(Records contained in a dataset)
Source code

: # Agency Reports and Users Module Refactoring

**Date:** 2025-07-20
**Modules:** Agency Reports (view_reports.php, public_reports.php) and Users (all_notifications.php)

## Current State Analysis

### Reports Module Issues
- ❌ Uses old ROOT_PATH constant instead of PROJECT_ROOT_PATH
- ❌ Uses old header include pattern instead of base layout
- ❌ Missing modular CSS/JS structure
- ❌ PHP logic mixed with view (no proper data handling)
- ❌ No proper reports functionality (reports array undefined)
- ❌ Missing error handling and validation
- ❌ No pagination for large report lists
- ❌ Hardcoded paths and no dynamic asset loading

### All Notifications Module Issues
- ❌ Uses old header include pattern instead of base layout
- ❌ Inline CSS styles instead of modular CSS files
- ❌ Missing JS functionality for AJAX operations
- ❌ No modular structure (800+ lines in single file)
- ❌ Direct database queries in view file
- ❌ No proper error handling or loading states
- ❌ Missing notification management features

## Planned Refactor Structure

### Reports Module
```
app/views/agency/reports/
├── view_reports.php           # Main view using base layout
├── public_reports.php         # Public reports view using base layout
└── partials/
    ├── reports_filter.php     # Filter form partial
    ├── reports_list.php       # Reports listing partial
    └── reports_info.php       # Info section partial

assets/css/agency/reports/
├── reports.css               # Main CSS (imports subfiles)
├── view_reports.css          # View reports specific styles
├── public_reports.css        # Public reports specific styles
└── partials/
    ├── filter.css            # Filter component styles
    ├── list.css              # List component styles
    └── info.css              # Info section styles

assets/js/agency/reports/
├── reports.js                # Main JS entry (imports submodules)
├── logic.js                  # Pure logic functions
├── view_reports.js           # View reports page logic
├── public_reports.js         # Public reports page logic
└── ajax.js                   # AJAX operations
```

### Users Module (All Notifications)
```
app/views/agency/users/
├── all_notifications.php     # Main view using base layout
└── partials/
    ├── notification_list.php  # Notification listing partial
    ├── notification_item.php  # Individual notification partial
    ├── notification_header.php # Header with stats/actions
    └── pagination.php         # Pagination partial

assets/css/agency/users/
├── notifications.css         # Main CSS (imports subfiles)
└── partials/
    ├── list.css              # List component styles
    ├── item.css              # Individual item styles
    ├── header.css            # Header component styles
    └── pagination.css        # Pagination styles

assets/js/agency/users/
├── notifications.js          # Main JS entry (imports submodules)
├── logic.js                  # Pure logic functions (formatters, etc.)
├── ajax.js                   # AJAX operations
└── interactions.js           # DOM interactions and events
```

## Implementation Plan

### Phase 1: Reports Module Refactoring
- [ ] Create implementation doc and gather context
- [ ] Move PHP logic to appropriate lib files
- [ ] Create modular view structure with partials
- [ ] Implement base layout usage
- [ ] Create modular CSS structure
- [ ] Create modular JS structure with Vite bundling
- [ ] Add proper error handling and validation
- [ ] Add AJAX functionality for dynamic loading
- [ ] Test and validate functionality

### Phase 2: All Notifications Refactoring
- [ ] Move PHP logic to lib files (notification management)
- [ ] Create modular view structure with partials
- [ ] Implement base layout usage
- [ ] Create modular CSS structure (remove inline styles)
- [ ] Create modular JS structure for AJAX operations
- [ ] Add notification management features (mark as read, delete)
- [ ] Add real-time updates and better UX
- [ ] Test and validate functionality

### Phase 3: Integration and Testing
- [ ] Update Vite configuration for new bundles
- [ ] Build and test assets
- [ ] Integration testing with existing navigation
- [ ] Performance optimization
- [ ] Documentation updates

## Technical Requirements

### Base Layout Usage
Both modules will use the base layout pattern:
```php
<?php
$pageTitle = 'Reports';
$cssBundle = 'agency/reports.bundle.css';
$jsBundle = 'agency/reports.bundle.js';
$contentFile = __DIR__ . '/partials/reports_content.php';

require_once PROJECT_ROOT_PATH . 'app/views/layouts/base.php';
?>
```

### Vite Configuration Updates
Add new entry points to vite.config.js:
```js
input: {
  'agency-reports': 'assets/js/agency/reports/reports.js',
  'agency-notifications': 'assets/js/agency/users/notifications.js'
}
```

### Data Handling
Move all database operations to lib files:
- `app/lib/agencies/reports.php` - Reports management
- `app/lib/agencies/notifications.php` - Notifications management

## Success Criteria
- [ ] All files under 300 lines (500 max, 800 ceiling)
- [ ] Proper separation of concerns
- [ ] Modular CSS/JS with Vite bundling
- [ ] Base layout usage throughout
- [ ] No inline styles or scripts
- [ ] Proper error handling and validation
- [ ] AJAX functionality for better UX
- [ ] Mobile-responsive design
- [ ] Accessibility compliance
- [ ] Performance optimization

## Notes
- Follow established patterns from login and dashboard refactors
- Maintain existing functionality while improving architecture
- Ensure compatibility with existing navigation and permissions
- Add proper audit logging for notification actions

● What you are asked to do:
Reproduce the data exactly, character for character.

● Solution to the problem:
Source code

: # Agency Reports and Users Module Refactoring

**Date:** 2025-07-20
**Modules:** Agency Reports (view_reports.php, public_reports.php) and Users (all_notifications.php)

## Current State Analysis

### Reports Module Issues
- ❌ Uses old ROOT_PATH constant instead of PROJECT_ROOT_PATH
- ❌ Uses old header include pattern instead of base layout
- ❌ Missing modular CSS/JS structure
- ❌ PHP logic mixed with view (no proper data handling)
- ❌ No proper reports functionality (reports array undefined)
- ❌ Missing error handling and validation
- ❌ No pagination for large report lists
- ❌ Hardcoded paths and no dynamic asset loading

### All Notifications Module Issues
- ❌ Uses old header include pattern instead of base layout
- ❌ Inline CSS styles instead of modular CSS files
- ❌ Missing JS functionality for AJAX operations
- ❌ No modular structure (800+ lines in single file)
- ❌ Direct database queries in view file
- ❌ No proper error handling or loading states
- ❌ Missing notification management features

## Planned Refactor Structure

### Reports Module
```
app/views/agency/reports/
├── view_reports.php           # Main view using base layout
├── public_reports.php         # Public reports view using base layout
└── partials/
    ├── reports_filter.php     # Filter form partial
    ├── reports_list.php       # Reports listing partial
    └── reports_info.php       # Info section partial

assets/css/agency/reports/
├── reports.css               # Main CSS (imports subfiles)
├── view_reports.css          # View reports specific styles
├── public_reports.css        # Public reports specific styles
└── partials/
    ├── filter.css            # Filter component styles
    ├── list.css              # List component styles
    └── info.css              # Info section styles

assets/js/agency/reports/
├── reports.js                # Main JS entry (imports submodules)
├── logic.js                  # Pure logic functions
├── view_reports.js           # View reports page logic
├── public_reports.js         # Public reports page logic
└── ajax.js                   # AJAX operations
```

### Users Module (All Notifications)
```
app/views/agency/users/
├── all_notifications.php     # Main view using base layout
└── partials/
    ├── notification_list.php  # Notification listing partial
    ├── notification_item.php  # Individual notification partial
    ├── notification_header.php # Header with stats/actions
    └── pagination.php         # Pagination partial

assets/css/agency/users/
├── notifications.css         # Main CSS (imports subfiles)
└── partials/
    ├── list.css              # List component styles
    ├── item.css              # Individual item styles
    ├── header.css            # Header component styles
    └── pagination.css        # Pagination styles

assets/js/agency/users/
├── notifications.js          # Main JS entry (imports submodules)
├── logic.js                  # Pure logic functions (formatters, etc.)
├── ajax.js                   # AJAX operations
└── interactions.js           # DOM interactions and events
```

## Implementation Plan

### Phase 1: Reports Module Refactoring
- [ ] Create implementation doc and gather context
- [ ] Move PHP logic to appropriate lib files
- [ ] Create modular view structure with partials
- [ ] Implement base layout usage
- [ ] Create modular CSS structure
- [ ] Create modular JS structure with Vite bundling
- [ ] Add proper error handling and validation
- [ ] Add AJAX functionality for dynamic loading
- [ ] Test and validate functionality

### Phase 2: All Notifications Refactoring
- [ ] Move PHP logic to lib files (notification management)
- [ ] Create modular view structure with partials
- [ ] Implement base layout usage
- [ ] Create modular CSS structure (remove inline styles)
- [ ] Create modular JS structure for AJAX operations
- [ ] Add notification management features (mark as read, delete)
- [ ] Add real-time updates and better UX
- [ ] Test and validate functionality

### Phase 3: Integration and Testing
- [ ] Update Vite configuration for new bundles
- [ ] Build and test assets
- [ ] Integration testing with existing navigation
- [ ] Performance optimization
- [ ] Documentation updates

## Technical Requirements

### Base Layout Usage
Both modules will use the base layout pattern:
```php
<?php
$pageTitle = 'Reports';
$cssBundle = 'agency/reports.bundle.css';
$jsBundle = 'agency/reports.bundle.js';
$contentFile = __DIR__ . '/partials/reports_content.php';

require_once PROJECT_ROOT_PATH . 'app/views/layouts/base.php';
?>
```

### Vite Configuration Updates
Add new entry points to vite.config.js:
```js
input: {
  'agency-reports': 'assets/js/agency/reports/reports.js',
  'agency-notifications': 'assets/js/agency/users/notifications.js'
}
```

### Data Handling
Move all database operations to lib files:
- `app/lib/agencies/reports.php` - Reports management
- `app/lib/agencies/notifications.php` - Notifications management

## Success Criteria
- [ ] All files under 300 lines (500 max, 800 ceiling)
- [ ] Proper separation of concerns
- [ ] Modular CSS/JS with Vite bundling
- [ ] Base layout usage throughout
- [ ] No inline styles or scripts
- [ ] Proper error handling and validation
- [ ] AJAX functionality for better UX
- [ ] Mobile-responsive design
- [ ] Accessibility compliance
- [ ] Performance optimization

## Notes
- Follow established patterns from login and dashboard refactors
- Maintain existing functionality while improving architecture
- Ensure compatibility with existing navigation and permissions
- Add proper audit logging for notification actions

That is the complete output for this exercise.